Your POV is presumably ably expressed in your many submissions here, as is mine. So we're "settled in", as I said. If you have more to say, please go ahead. If your POV is not what you are saying here, what can I say? In any case, whatever entertainment or educational value this has had for readers is surely fast disappearing.

Sir Michael's picture

"I am not anti-religion -- I simply believe that believers of all major world religions ought to be wary of their mad fringes, and of any political system that readily lends them a soap box"

Well said, I'd include beligerant and intolerant atheism in this too. I am very pleased you included the mention of aggressive and intolerant secularism of places like France, which has a president who traded in his old wife for a shiney new supermodel, and tells women what they can and can't wear. With that in mind I disagree with your proposition that secular debates produce more liberal outcomes.

A year ago the New Statesman had the Archbishop writing articles for it. It didn't concern religion, but austerity and wefare cuts. This Christmas we had Dawkins writing articles, which talked about nothing but religion. So I'd also question whether people claiming to be secular really are capable of not religiousising (is that a word?) politics.

Furthermore, if a person is silenced or forbidden from participating in politics because they are religious then that isn't democracy, it is atheistic fascism. Everyone should get a fair voice, whether or not you disagree with them.

Now I have questions for you...

2. Iran is terribly theocratic and barbaric in many of its customs, laws, and cultures.
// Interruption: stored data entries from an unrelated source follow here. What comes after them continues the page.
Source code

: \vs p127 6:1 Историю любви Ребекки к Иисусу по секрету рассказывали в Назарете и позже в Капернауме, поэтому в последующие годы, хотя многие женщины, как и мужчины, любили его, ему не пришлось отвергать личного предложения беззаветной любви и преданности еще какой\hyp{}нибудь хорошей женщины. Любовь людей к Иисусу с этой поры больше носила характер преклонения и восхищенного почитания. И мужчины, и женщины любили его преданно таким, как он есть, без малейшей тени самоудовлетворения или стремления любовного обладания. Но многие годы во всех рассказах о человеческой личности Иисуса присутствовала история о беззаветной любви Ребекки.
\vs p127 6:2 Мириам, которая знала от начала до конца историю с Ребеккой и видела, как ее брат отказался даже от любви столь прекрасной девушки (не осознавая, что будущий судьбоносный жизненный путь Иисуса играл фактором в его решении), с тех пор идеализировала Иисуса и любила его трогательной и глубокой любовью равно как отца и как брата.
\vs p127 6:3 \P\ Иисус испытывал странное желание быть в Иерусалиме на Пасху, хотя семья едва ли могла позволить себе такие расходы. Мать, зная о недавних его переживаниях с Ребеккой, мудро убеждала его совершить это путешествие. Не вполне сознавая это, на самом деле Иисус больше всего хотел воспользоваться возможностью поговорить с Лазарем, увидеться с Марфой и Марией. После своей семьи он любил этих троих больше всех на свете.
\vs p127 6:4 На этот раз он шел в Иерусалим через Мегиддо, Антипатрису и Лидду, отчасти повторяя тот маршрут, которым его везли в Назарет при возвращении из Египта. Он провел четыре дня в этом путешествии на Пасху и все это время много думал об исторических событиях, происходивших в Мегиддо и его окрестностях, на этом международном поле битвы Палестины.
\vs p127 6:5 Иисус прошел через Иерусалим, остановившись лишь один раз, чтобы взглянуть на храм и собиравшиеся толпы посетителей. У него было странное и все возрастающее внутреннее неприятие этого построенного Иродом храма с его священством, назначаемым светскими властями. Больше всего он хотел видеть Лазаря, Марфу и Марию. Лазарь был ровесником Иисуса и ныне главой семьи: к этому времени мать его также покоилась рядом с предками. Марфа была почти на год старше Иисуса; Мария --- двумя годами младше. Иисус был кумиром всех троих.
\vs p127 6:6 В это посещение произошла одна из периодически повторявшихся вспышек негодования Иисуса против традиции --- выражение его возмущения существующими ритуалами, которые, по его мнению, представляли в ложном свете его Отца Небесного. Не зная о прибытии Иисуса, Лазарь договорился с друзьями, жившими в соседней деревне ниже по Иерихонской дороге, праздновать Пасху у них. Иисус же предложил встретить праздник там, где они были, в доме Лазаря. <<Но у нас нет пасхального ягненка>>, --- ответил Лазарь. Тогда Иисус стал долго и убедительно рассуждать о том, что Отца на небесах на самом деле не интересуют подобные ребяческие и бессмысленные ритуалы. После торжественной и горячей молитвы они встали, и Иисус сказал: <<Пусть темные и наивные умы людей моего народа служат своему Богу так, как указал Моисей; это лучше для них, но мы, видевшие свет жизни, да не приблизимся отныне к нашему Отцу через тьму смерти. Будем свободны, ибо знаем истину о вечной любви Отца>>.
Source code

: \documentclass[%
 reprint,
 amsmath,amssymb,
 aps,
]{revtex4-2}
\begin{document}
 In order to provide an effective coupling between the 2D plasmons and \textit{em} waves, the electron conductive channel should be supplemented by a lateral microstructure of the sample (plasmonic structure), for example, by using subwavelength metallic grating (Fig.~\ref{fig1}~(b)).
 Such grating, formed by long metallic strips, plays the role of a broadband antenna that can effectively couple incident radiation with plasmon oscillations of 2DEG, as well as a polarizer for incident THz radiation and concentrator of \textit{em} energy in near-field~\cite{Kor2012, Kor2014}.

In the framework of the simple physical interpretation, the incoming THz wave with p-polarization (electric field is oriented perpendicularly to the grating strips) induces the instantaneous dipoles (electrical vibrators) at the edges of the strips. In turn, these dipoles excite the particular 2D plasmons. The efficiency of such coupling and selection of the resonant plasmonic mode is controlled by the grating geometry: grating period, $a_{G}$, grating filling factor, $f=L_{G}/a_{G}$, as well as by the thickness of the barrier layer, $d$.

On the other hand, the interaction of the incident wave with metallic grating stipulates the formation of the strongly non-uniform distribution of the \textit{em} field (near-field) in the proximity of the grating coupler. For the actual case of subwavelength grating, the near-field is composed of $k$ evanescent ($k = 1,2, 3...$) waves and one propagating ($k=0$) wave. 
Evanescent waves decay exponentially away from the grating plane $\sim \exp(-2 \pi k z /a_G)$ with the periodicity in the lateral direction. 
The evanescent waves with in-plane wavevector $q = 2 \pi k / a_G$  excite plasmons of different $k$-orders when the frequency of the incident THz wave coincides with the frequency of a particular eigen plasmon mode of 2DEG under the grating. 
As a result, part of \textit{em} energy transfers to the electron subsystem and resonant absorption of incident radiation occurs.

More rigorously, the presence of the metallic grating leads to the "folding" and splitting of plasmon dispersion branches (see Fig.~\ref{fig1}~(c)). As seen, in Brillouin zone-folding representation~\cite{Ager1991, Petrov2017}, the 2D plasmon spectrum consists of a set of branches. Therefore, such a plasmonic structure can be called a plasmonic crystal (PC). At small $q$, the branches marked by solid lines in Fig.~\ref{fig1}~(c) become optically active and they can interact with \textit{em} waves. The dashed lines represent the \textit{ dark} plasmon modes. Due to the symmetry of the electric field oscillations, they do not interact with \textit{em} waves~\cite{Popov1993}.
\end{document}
When was it last secular and democratic?

Answer - 1950s

2. Who usurped the democratic government and put a puppet dictatorship in its place?

3. Who eventually became the driving force who put a stop to the excesses of this puppet government thus forming the government of Iran?

Answers;

1. The 1950s

2. The secular powers of the UK and USA in Operation Ajax.

3. The Shah was opposed by the Iranian clerics, who were the only institution which provided some sort of safeguard from SAVAK.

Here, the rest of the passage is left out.